In this study we have defined our measure of journal quality in terms of non-citation by evaluating the non-citation of one year's literature (2001) from publication to present day, due to the practicalities of the data retrieval. Should publication of non-citation rates be embraced then this information could be presented in a number of ways. Firstly the level of non-citation within the current year to the previous two years articles could be presented alongside the impact factor. However this does not overcome the problems of temporal bias produced by only reporting the citation statistics relating to 2 recent years. The level of non-citation could therefore also be reported yearly or even continuously for every previous year of each journal. This would provide an index which takes into account every citation made to a journal rather than just those made in a short period of time following publication.

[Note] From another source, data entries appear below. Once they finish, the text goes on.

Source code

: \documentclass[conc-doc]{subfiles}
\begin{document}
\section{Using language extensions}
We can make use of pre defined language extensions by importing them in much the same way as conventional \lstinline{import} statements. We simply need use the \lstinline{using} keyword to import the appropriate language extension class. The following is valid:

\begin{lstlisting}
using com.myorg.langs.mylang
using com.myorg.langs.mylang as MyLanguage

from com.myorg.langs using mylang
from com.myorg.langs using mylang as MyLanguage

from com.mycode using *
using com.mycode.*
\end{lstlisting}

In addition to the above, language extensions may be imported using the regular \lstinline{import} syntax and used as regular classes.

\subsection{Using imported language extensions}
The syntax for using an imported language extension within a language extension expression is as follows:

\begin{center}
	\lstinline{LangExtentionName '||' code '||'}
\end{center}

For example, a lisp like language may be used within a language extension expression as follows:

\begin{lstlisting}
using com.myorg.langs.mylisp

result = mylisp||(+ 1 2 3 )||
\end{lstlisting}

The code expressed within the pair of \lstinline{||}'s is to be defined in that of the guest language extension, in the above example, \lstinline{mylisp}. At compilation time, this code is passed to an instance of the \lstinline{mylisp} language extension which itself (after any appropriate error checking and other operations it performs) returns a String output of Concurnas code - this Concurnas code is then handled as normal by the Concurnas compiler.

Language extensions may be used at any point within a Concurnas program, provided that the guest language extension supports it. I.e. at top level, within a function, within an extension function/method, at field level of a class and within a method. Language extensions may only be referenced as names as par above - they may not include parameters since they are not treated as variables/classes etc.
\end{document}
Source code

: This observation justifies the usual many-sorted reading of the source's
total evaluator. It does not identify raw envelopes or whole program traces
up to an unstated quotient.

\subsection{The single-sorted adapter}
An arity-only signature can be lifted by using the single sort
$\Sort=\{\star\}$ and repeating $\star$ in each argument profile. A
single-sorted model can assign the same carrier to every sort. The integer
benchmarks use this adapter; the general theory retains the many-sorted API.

Impact factor does have some advantages over non-citation measures for a handful of journals. For those journals which have no un-cited literature (2.2% of journals included in this report) the impact factor offers a further way of discriminating between journals, yet interestingly of the 5 journals with no un-cited literature only one, Nature Immunology, was a primary research journal. Perhaps non-citation is most useful for ranking the primary research literature. As reviews and original articles attract different levels of citation, it may be most appropriate to use the level of non-citation of original articles as the measure of a journal's quality. This would also mean that the citation of non-source items and publication of numerous reviews would not improve a journal's ranking as it may do using impact factor. This is an area for debate. Furthermore given that non-citation and citation practices are different in individual subject fields the measure of non-citation is probably no more valid than impact factor for comparing journals between fields. However, within individual subject fields, non-citation provides a more logical and explicit measure of a journal's quality than impact factor.